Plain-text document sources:
────

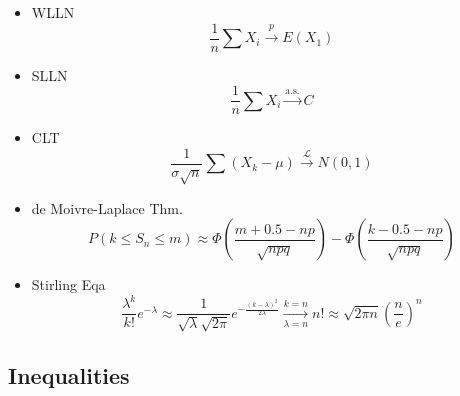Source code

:\begin{itemize}
    \item WLLN
\begin{equation}    \frac{1}{n}\sum X_i\xrightarrow[]{p} E(X_1)
\end{equation}
\item SLLN
\begin{equation}    \frac{1}{n}\sum X_i\xrightarrow[]{\text{a.s.}}  C
\end{equation}
\item CLT
\begin{equation}    \frac{1}{\sigma\sqrt{n}}\sum(X_k-\mu)\xrightarrow[]{\mathscr{L}} N(0,1)
\end{equation}
\item de Moivre-Laplace Thm.
\begin{equation}    P(k\leq S_n\leq m)\approx \Phi(\frac{m+0.5-np}{\sqrt{npq}})-\Phi(\frac{k-0.5-np}{\sqrt{npq}})
\end{equation}
\item Stirling Eqa
\begin{equation}    \frac{\lambda^k}{k!}e^{-\lambda}\approx \frac{1}{\sqrt{\lambda}\sqrt{2\pi}}e^{-\frac{(k-\lambda)^2}{2\lambda}}\xrightarrow[\lambda=n]{k=n}n!\approx\sqrt{2\pi n}(\frac{n}{e})^n
\end{equation}

\end{itemize}


\subsection{Inequalities}
    

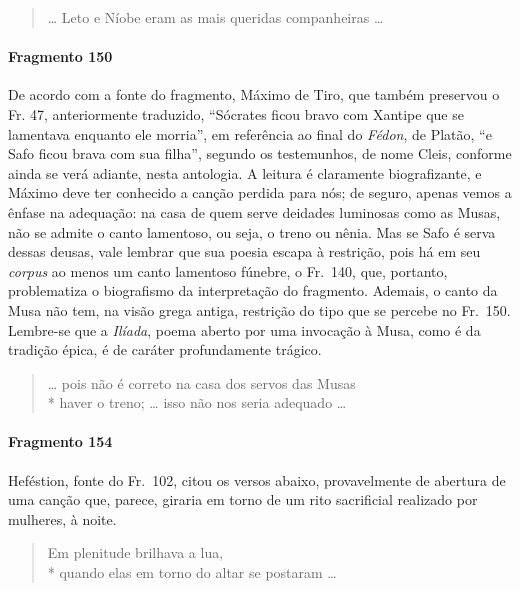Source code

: \begin{verse}
\ldots{} Leto e Níobe eram as mais queridas companheiras \ldots{}
\end{verse}

\paragraph{Fragmento 150}

{\small De acordo com a fonte do fragmento, Máximo de Tiro, que também preservou o Fr.
47, anteriormente traduzido, ``Sócrates ficou bravo com Xantipe que se
lamentava enquanto ele morria”, em referência ao final do \textit{Fédon}, de
Platão, ``e Safo ficou brava com sua filha”, segundo os testemunhos, de
nome Cleis, conforme ainda se verá adiante, nesta antologia. A leitura é
claramente biografizante, e Máximo deve ter conhecido a canção perdida para
nós; de seguro, apenas vemos a ênfase na adequação: na casa de quem serve
deidades luminosas como as Musas, não se admite o canto lamentoso, ou seja, o
treno ou nênia. Mas se Safo é serva dessas deusas, vale lembrar que sua poesia
escapa à restrição, pois há em seu \textit{corpus} ao menos um canto lamentoso
fúnebre, o Fr.~140, que, portanto, problematiza o biografismo da interpretação
do fragmento. Ademais, o canto da Musa não tem, na visão grega antiga,
restrição do tipo que se percebe no Fr.~150. Lembre-se que a \textit{Ilíada},
poema aberto por uma invocação à Musa, como é da tradição épica, é de caráter
profundamente trágico.}

\begin{verse}
\ldots{} pois não é correto na casa dos servos das Musas\\*
haver o treno; \ldots{} isso não nos seria adequado \ldots{}
\end{verse}

\paragraph{Fragmento 154}

{\small Heféstion, fonte do Fr.~102, citou os versos abaixo, provavelmente de abertura
de uma canção que, parece, giraria em torno de um rito sacrificial realizado
por mulheres, à noite.}

\begin{verse}
Em plenitude brilhava a lua, \\*
quando elas em torno do altar se postaram \ldots{}
\end{verse}

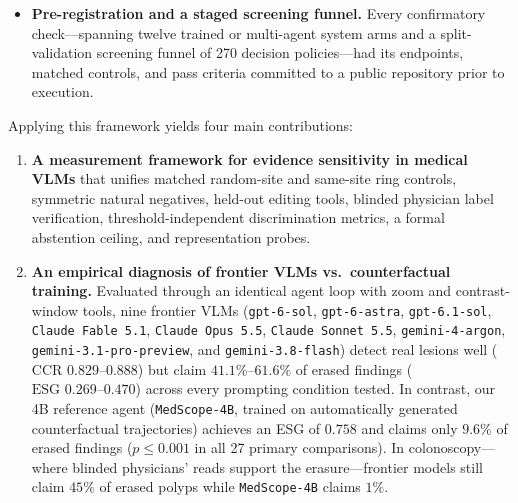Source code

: \documentclass[5p,times,twocolumn,authoryear]{elsarticle}
\begin{document}
\begin{itemize}[leftmargin=*,nosep]
    \item \textbf{Pre-registration and a staged screening funnel.} Every confirmatory check---spanning twelve trained or multi-agent system arms and a split-validation screening funnel of 270 decision policies---had its endpoints, matched controls, and pass criteria committed to a public repository prior to execution.
\end{itemize}

Applying this framework yields four main contributions:
\begin{enumerate}[leftmargin=*,nosep]
    \item \textbf{A measurement framework for evidence sensitivity in medical VLMs} that unifies matched random-site and same-site ring controls, symmetric natural negatives, held-out editing tools, blinded physician label verification, threshold-independent discrimination metrics, a formal abstention ceiling, and representation probes.
    \item \textbf{An empirical diagnosis of frontier VLMs vs.\ counterfactual training.} Evaluated through an identical agent loop with zoom and contrast-window tools, nine frontier VLMs (\texttt{gpt-6-sol}, \texttt{gpt-6-astra}, \texttt{gpt-6.1-sol}, \texttt{Claude Fable 5.1}, \texttt{Claude Opus 5.5}, \texttt{Claude Sonnet 5.5}, \texttt{gemini-4-argon}, \texttt{gemini-3.1-pro-preview}, and \texttt{gemini-3.8-flash}) detect real lesions well ($\text{CCR } 0.829\text{--}0.888$) but claim $41.1\%\text{--}61.6\%$ of erased findings ($\text{ESG } 0.269\text{--}0.470$) across every prompting condition tested. In contrast, our 4B reference agent (\texttt{MedScope-4B}, trained on automatically generated counterfactual trajectories) achieves an ESG of $0.758$ and claims only $9.6\%$ of erased findings ($p \le 0.001$ in all 27 primary comparisons). In colonoscopy---where blinded physicians' reads support the erasure---frontier models still claim $45\%$ of erased polyps while \texttt{MedScope-4B} claims $1\%$.

\end{enumerate}
\end{document}

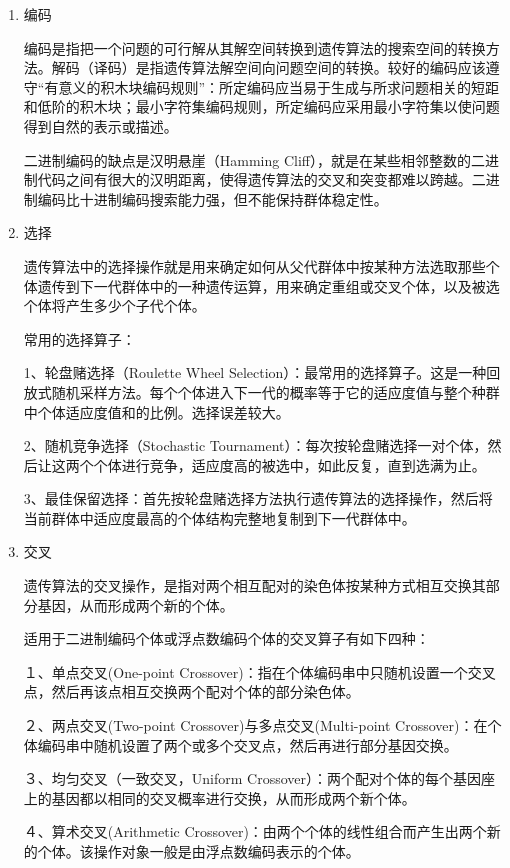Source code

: \documentclass[10.5pt,twocolumn]{jbuaa}
\begin{document}
\begin{enumerate}[label = (\roman*)]

\item \hei 编码
\normalfont

编码是指把一个问题的可行解从其解空间转换到遗传算法的搜索空间的转换方法。解码（译码）是指遗传算法解空间向问题空间的转换。较好的编码应该遵守“有意义的积木块编码规则”：所定编码应当易于生成与所求问题相关的短距和低阶的积木块；最小字符集编码规则，所定编码应采用最小字符集以使问题得到自然的表示或描述。

二进制编码的缺点是汉明悬崖（Hamming Cliff），就是在某些相邻整数的二进制代码之间有很大的汉明距离，使得遗传算法的交叉和突变都难以跨越。二进制编码比十进制编码搜索能力强，但不能保持群体稳定性。
\item \hei 选择
\normalfont

遗传算法中的选择操作就是用来确定如何从父代群体中按某种方法选取那些个体遗传到下一代群体中的一种遗传运算，用来确定重组或交叉个体，以及被选个体将产生多少个子代个体。

常用的选择算子：

1、轮盘赌选择（Roulette Wheel Selection）：最常用的选择算子。这是一种回放式随机采样方法。每个个体进入下一代的概率等于它的适应度值与整个种群中个体适应度值和的比例。选择误差较大。

2、随机竞争选择（Stochastic Tournament）：每次按轮盘赌选择一对个体，然后让这两个个体进行竞争，适应度高的被选中，如此反复，直到选满为止。

3、最佳保留选择：首先按轮盘赌选择方法执行遗传算法的选择操作，然后将当前群体中适应度最高的个体结构完整地复制到下一代群体中。
\item \hei 交叉
\normalfont

遗传算法的交叉操作，是指对两个相互配对的染色体按某种方式相互交换其部分基因，从而形成两个新的个体。

适用于二进制编码个体或浮点数编码个体的交叉算子有如下四种：

１、单点交叉(One-point Crossover)：指在个体编码串中只随机设置一个交叉点，然后再该点相互交换两个配对个体的部分染色体。

２、两点交叉(Two-point Crossover)与多点交叉(Multi-point Crossover)：在个体编码串中随机设置了两个或多个交叉点，然后再进行部分基因交换。

３、均匀交叉（一致交叉，Uniform Crossover）：两个配对个体的每个基因座上的基因都以相同的交叉概率进行交换，从而形成两个新个体。

４、算术交叉(Arithmetic Crossover)：由两个个体的线性组合而产生出两个新的个体。该操作对象一般是由浮点数编码表示的个体。


\end{enumerate}
\end{document}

────

:: About this task ::
Repeat the data above exactly, leaving out any pictures it holds.

:: Completed exercise ::
Source code

:\begin{itemize}
    \item WLLN
\begin{equation}    \frac{1}{n}\sum X_i\xrightarrow[]{p} E(X_1)
\end{equation}
\item SLLN
\begin{equation}    \frac{1}{n}\sum X_i\xrightarrow[]{\text{a.s.}}  C
\end{equation}
\item CLT
\begin{equation}    \frac{1}{\sigma\sqrt{n}}\sum(X_k-\mu)\xrightarrow[]{\mathscr{L}} N(0,1)
\end{equation}
\item de Moivre-Laplace Thm.
\begin{equation}    P(k\leq S_n\leq m)\approx \Phi(\frac{m+0.5-np}{\sqrt{npq}})-\Phi(\frac{k-0.5-np}{\sqrt{npq}})
\end{equation}
\item Stirling Eqa
\begin{equation}    \frac{\lambda^k}{k!}e^{-\lambda}\approx \frac{1}{\sqrt{\lambda}\sqrt{2\pi}}e^{-\frac{(k-\lambda)^2}{2\lambda}}\xrightarrow[\lambda=n]{k=n}n!\approx\sqrt{2\pi n}(\frac{n}{e})^n
\end{equation}

\end{itemize}


\subsection{Inequalities}
    

Source code

: \begin{verse}
\ldots{} Leto e Níobe eram as mais queridas companheiras \ldots{}
\end{verse}

\paragraph{Fragmento 150}

{\small De acordo com a fonte do fragmento, Máximo de Tiro, que também preservou o Fr.
47, anteriormente traduzido, ``Sócrates ficou bravo com Xantipe que se
lamentava enquanto ele morria”, em referência ao final do \textit{Fédon}, de
Platão, ``e Safo ficou brava com sua filha”, segundo os testemunhos, de
nome Cleis, conforme ainda se verá adiante, nesta antologia. A leitura é
claramente biografizante, e Máximo deve ter conhecido a canção perdida para
nós; de seguro, apenas vemos a ênfase na adequação: na casa de quem serve
deidades luminosas como as Musas, não se admite o canto lamentoso, ou seja, o
treno ou nênia. Mas se Safo é serva dessas deusas, vale lembrar que sua poesia
escapa à restrição, pois há em seu \textit{corpus} ao menos um canto lamentoso
fúnebre, o Fr.~140, que, portanto, problematiza o biografismo da interpretação
do fragmento. Ademais, o canto da Musa não tem, na visão grega antiga,
restrição do tipo que se percebe no Fr.~150. Lembre-se que a \textit{Ilíada},
poema aberto por uma invocação à Musa, como é da tradição épica, é de caráter
profundamente trágico.}

\begin{verse}
\ldots{} pois não é correto na casa dos servos das Musas\\*
haver o treno; \ldots{} isso não nos seria adequado \ldots{}
\end{verse}

\paragraph{Fragmento 154}

{\small Heféstion, fonte do Fr.~102, citou os versos abaixo, provavelmente de abertura
de uma canção que, parece, giraria em torno de um rito sacrificial realizado
por mulheres, à noite.}

\begin{verse}
Em plenitude brilhava a lua, \\*
quando elas em torno do altar se postaram \ldots{}
\end{verse}

Source code

: \documentclass[5p,times,twocolumn,authoryear]{elsarticle}
\begin{document}
\begin{itemize}[leftmargin=*,nosep]
    \item \textbf{Pre-registration and a staged screening funnel.} Every confirmatory check---spanning twelve trained or multi-agent system arms and a split-validation screening funnel of 270 decision policies---had its endpoints, matched controls, and pass criteria committed to a public repository prior to execution.
\end{itemize}

Applying this framework yields four main contributions:
\begin{enumerate}[leftmargin=*,nosep]
    \item \textbf{A measurement framework for evidence sensitivity in medical VLMs} that unifies matched random-site and same-site ring controls, symmetric natural negatives, held-out editing tools, blinded physician label verification, threshold-independent discrimination metrics, a formal abstention ceiling, and representation probes.
    \item \textbf{An empirical diagnosis of frontier VLMs vs.\ counterfactual training.} Evaluated through an identical agent loop with zoom and contrast-window tools, nine frontier VLMs (\texttt{gpt-6-sol}, \texttt{gpt-6-astra}, \texttt{gpt-6.1-sol}, \texttt{Claude Fable 5.1}, \texttt{Claude Opus 5.5}, \texttt{Claude Sonnet 5.5}, \texttt{gemini-4-argon}, \texttt{gemini-3.1-pro-preview}, and \texttt{gemini-3.8-flash}) detect real lesions well ($\text{CCR } 0.829\text{--}0.888$) but claim $41.1\%\text{--}61.6\%$ of erased findings ($\text{ESG } 0.269\text{--}0.470$) across every prompting condition tested. In contrast, our 4B reference agent (\texttt{MedScope-4B}, trained on automatically generated counterfactual trajectories) achieves an ESG of $0.758$ and claims only $9.6\%$ of erased findings ($p \le 0.001$ in all 27 primary comparisons). In colonoscopy---where blinded physicians' reads support the erasure---frontier models still claim $45\%$ of erased polyps while \texttt{MedScope-4B} claims $1\%$.

\end{enumerate}
\end{document}

Source code

: \documentclass[10.5pt,twocolumn]{jbuaa}
\begin{document}
\begin{enumerate}[label = (\roman*)]

\item \hei 编码
\normalfont

编码是指把一个问题的可行解从其解空间转换到遗传算法的搜索空间的转换方法。解码（译码）是指遗传算法解空间向问题空间的转换。较好的编码应该遵守“有意义的积木块编码规则”：所定编码应当易于生成与所求问题相关的短距和低阶的积木块；最小字符集编码规则，所定编码应采用最小字符集以使问题得到自然的表示或描述。

二进制编码的缺点是汉明悬崖（Hamming Cliff），就是在某些相邻整数的二进制代码之间有很大的汉明距离，使得遗传算法的交叉和突变都难以跨越。二进制编码比十进制编码搜索能力强，但不能保持群体稳定性。
\item \hei 选择
\normalfont

遗传算法中的选择操作就是用来确定如何从父代群体中按某种方法选取那些个体遗传到下一代群体中的一种遗传运算，用来确定重组或交叉个体，以及被选个体将产生多少个子代个体。

常用的选择算子：

1、轮盘赌选择（Roulette Wheel Selection）：最常用的选择算子。这是一种回放式随机采样方法。每个个体进入下一代的概率等于它的适应度值与整个种群中个体适应度值和的比例。选择误差较大。

2、随机竞争选择（Stochastic Tournament）：每次按轮盘赌选择一对个体，然后让这两个个体进行竞争，适应度高的被选中，如此反复，直到选满为止。

3、最佳保留选择：首先按轮盘赌选择方法执行遗传算法的选择操作，然后将当前群体中适应度最高的个体结构完整地复制到下一代群体中。
\item \hei 交叉
\normalfont

遗传算法的交叉操作，是指对两个相互配对的染色体按某种方式相互交换其部分基因，从而形成两个新的个体。

适用于二进制编码个体或浮点数编码个体的交叉算子有如下四种：

１、单点交叉(One-point Crossover)：指在个体编码串中只随机设置一个交叉点，然后再该点相互交换两个配对个体的部分染色体。

２、两点交叉(Two-point Crossover)与多点交叉(Multi-point Crossover)：在个体编码串中随机设置了两个或多个交叉点，然后再进行部分基因交换。

３、均匀交叉（一致交叉，Uniform Crossover）：两个配对个体的每个基因座上的基因都以相同的交叉概率进行交换，从而形成两个新个体。

４、算术交叉(Arithmetic Crossover)：由两个个体的线性组合而产生出两个新的个体。该操作对象一般是由浮点数编码表示的个体。


\end{enumerate}
\end{document}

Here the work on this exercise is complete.